▶ _Problem_
The entries below should be output exactly as written.

========

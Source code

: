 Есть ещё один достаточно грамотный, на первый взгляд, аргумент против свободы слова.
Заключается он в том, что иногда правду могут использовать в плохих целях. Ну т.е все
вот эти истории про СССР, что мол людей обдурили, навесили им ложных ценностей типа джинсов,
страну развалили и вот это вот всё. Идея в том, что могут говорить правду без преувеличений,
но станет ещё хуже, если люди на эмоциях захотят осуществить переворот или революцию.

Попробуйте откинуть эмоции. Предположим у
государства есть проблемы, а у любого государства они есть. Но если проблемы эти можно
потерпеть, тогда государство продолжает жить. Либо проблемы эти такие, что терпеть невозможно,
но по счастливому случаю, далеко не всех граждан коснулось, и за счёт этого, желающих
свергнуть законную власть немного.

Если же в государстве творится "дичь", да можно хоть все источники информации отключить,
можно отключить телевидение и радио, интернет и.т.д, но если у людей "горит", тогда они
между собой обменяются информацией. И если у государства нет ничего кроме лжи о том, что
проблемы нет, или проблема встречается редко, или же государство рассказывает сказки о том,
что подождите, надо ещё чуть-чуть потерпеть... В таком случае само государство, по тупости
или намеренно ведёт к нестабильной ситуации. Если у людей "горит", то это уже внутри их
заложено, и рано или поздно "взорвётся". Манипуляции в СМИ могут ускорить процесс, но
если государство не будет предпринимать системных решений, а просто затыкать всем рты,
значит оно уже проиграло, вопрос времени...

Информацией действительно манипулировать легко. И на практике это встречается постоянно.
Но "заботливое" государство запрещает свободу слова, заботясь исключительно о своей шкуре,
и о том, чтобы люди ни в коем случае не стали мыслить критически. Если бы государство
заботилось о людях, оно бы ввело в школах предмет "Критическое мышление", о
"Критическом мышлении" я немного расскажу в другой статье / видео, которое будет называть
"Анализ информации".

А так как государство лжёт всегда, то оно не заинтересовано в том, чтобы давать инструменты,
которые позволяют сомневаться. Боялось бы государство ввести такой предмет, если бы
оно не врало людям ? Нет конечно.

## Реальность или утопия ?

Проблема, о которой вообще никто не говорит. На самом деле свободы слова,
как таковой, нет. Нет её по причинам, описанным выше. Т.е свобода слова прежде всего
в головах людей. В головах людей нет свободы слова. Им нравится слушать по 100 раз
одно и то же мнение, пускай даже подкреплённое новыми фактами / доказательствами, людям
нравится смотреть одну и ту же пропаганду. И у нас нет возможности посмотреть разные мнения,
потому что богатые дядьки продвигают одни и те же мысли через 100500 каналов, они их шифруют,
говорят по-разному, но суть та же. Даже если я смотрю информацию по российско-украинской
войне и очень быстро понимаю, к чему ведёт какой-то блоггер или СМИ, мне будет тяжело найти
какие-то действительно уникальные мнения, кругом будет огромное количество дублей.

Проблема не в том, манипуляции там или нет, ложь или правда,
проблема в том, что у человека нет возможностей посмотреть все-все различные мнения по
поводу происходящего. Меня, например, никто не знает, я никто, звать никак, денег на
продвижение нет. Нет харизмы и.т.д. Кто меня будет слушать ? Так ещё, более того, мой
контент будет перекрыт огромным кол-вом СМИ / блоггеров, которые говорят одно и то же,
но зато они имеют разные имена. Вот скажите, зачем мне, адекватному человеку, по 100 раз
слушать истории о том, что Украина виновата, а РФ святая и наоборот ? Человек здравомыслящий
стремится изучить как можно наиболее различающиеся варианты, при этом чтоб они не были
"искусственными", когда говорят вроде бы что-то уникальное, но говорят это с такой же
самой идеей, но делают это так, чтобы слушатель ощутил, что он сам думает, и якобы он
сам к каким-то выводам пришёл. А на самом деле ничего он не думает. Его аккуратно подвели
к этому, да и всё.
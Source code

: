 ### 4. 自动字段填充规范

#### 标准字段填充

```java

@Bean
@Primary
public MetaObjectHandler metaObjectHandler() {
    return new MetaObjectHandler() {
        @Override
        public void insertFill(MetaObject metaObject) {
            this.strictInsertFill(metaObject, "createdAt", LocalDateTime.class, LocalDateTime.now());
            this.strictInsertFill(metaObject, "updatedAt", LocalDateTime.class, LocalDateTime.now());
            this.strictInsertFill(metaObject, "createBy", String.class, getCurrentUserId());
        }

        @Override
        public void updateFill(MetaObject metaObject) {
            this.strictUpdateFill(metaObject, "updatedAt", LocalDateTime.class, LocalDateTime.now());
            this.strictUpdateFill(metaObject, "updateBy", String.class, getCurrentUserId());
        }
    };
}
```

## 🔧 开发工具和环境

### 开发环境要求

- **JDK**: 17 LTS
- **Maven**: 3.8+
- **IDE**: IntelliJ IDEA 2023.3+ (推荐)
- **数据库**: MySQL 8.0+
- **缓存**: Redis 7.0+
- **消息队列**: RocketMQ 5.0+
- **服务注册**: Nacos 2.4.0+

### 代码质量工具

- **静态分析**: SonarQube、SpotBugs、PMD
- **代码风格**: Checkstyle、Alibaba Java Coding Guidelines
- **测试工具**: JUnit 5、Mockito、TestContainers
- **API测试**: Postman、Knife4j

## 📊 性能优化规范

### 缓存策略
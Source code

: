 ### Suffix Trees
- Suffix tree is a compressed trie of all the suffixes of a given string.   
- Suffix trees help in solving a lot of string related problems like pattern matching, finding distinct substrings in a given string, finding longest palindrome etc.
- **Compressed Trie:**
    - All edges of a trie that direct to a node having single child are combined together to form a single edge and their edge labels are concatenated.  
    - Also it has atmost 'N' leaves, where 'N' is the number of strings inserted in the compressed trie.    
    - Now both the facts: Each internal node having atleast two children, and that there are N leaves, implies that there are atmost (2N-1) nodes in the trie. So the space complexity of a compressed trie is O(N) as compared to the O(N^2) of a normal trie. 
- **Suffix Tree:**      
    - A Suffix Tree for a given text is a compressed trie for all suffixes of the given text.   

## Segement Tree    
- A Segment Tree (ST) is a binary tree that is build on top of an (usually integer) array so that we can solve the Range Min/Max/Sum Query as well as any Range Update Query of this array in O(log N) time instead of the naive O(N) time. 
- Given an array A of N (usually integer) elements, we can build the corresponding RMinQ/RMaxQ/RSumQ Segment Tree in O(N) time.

========

▶ _Exercise response_
Source code

: Есть ещё один достаточно грамотный, на первый взгляд, аргумент против свободы слова.
Заключается он в том, что иногда правду могут использовать в плохих целях. Ну т.е все
вот эти истории про СССР, что мол людей обдурили, навесили им ложных ценностей типа джинсов,
страну развалили и вот это вот всё. Идея в том, что могут говорить правду без преувеличений,
но станет ещё хуже, если люди на эмоциях захотят осуществить переворот или революцию.

Попробуйте откинуть эмоции. Предположим у
государства есть проблемы, а у любого государства они есть. Но если проблемы эти можно
потерпеть, тогда государство продолжает жить. Либо проблемы эти такие, что терпеть невозможно,
но по счастливому случаю, далеко не всех граждан коснулось, и за счёт этого, желающих
свергнуть законную власть немного.

Если же в государстве творится "дичь", да можно хоть все источники информации отключить,
можно отключить телевидение и радио, интернет и.т.д, но если у людей "горит", тогда они
между собой обменяются информацией. И если у государства нет ничего кроме лжи о том, что
проблемы нет, или проблема встречается редко, или же государство рассказывает сказки о том,
что подождите, надо ещё чуть-чуть потерпеть... В таком случае само государство, по тупости
или намеренно ведёт к нестабильной ситуации. Если у людей "горит", то это уже внутри их
заложено, и рано или поздно "взорвётся". Манипуляции в СМИ могут ускорить процесс, но
если государство не будет предпринимать системных решений, а просто затыкать всем рты,
значит оно уже проиграло, вопрос времени...

Информацией действительно манипулировать легко. И на практике это встречается постоянно.
Но "заботливое" государство запрещает свободу слова, заботясь исключительно о своей шкуре,
и о том, чтобы люди ни в коем случае не стали мыслить критически. Если бы государство
заботилось о людях, оно бы ввело в школах предмет "Критическое мышление", о
"Критическом мышлении" я немного расскажу в другой статье / видео, которое будет называть
"Анализ информации".

А так как государство лжёт всегда, то оно не заинтересовано в том, чтобы давать инструменты,
которые позволяют сомневаться. Боялось бы государство ввести такой предмет, если бы
оно не врало людям ? Нет конечно.

## Реальность или утопия ?

Проблема, о которой вообще никто не говорит. На самом деле свободы слова,
как таковой, нет. Нет её по причинам, описанным выше. Т.е свобода слова прежде всего
в головах людей. В головах людей нет свободы слова. Им нравится слушать по 100 раз
одно и то же мнение, пускай даже подкреплённое новыми фактами / доказательствами, людям
нравится смотреть одну и ту же пропаганду. И у нас нет возможности посмотреть разные мнения,
потому что богатые дядьки продвигают одни и те же мысли через 100500 каналов, они их шифруют,
говорят по-разному, но суть та же. Даже если я смотрю информацию по российско-украинской
войне и очень быстро понимаю, к чему ведёт какой-то блоггер или СМИ, мне будет тяжело найти
какие-то действительно уникальные мнения, кругом будет огромное количество дублей.

Проблема не в том, манипуляции там или нет, ложь или правда,
проблема в том, что у человека нет возможностей посмотреть все-все различные мнения по
поводу происходящего. Меня, например, никто не знает, я никто, звать никак, денег на
продвижение нет. Нет харизмы и.т.д. Кто меня будет слушать ? Так ещё, более того, мой
контент будет перекрыт огромным кол-вом СМИ / блоггеров, которые говорят одно и то же,
но зато они имеют разные имена. Вот скажите, зачем мне, адекватному человеку, по 100 раз
слушать истории о том, что Украина виновата, а РФ святая и наоборот ? Человек здравомыслящий
стремится изучить как можно наиболее различающиеся варианты, при этом чтоб они не были
"искусственными", когда говорят вроде бы что-то уникальное, но говорят это с такой же
самой идеей, но делают это так, чтобы слушатель ощутил, что он сам думает, и якобы он
сам к каким-то выводам пришёл. А на самом деле ничего он не думает. Его аккуратно подвели
к этому, да и всё.
Source code

: ### 4. 自动字段填充规范

#### 标准字段填充

```java

@Bean
@Primary
public MetaObjectHandler metaObjectHandler() {
    return new MetaObjectHandler() {
        @Override
        public void insertFill(MetaObject metaObject) {
            this.strictInsertFill(metaObject, "createdAt", LocalDateTime.class, LocalDateTime.now());
            this.strictInsertFill(metaObject, "updatedAt", LocalDateTime.class, LocalDateTime.now());
            this.strictInsertFill(metaObject, "createBy", String.class, getCurrentUserId());
        }

        @Override
        public void updateFill(MetaObject metaObject) {
            this.strictUpdateFill(metaObject, "updatedAt", LocalDateTime.class, LocalDateTime.now());
            this.strictUpdateFill(metaObject, "updateBy", String.class, getCurrentUserId());
        }
    };
}
```

## 🔧 开发工具和环境

### 开发环境要求

- **JDK**: 17 LTS
- **Maven**: 3.8+
- **IDE**: IntelliJ IDEA 2023.3+ (推荐)
- **数据库**: MySQL 8.0+
- **缓存**: Redis 7.0+
- **消息队列**: RocketMQ 5.0+
- **服务注册**: Nacos 2.4.0+

### 代码质量工具

- **静态分析**: SonarQube、SpotBugs、PMD
- **代码风格**: Checkstyle、Alibaba Java Coding Guidelines
- **测试工具**: JUnit 5、Mockito、TestContainers
- **API测试**: Postman、Knife4j

## 📊 性能优化规范

### 缓存策略
Source code

: ### Suffix Trees
- Suffix tree is a compressed trie of all the suffixes of a given string.   
- Suffix trees help in solving a lot of string related problems like pattern matching, finding distinct substrings in a given string, finding longest palindrome etc.
- **Compressed Trie:**
    - All edges of a trie that direct to a node having single child are combined together to form a single edge and their edge labels are concatenated.  
    - Also it has atmost 'N' leaves, where 'N' is the number of strings inserted in the compressed trie.    
    - Now both the facts: Each internal node having atleast two children, and that there are N leaves, implies that there are atmost (2N-1) nodes in the trie. So the space complexity of a compressed trie is O(N) as compared to the O(N^2) of a normal trie. 
- **Suffix Tree:**      
    - A Suffix Tree for a given text is a compressed trie for all suffixes of the given text.   

## Segement Tree    
- A Segment Tree (ST) is a binary tree that is build on top of an (usually integer) array so that we can solve the Range Min/Max/Sum Query as well as any Range Update Query of this array in O(log N) time instead of the naive O(N) time. 
- Given an array A of N (usually integer) elements, we can build the corresponding RMinQ/RMaxQ/RSumQ Segment Tree in O(N) time.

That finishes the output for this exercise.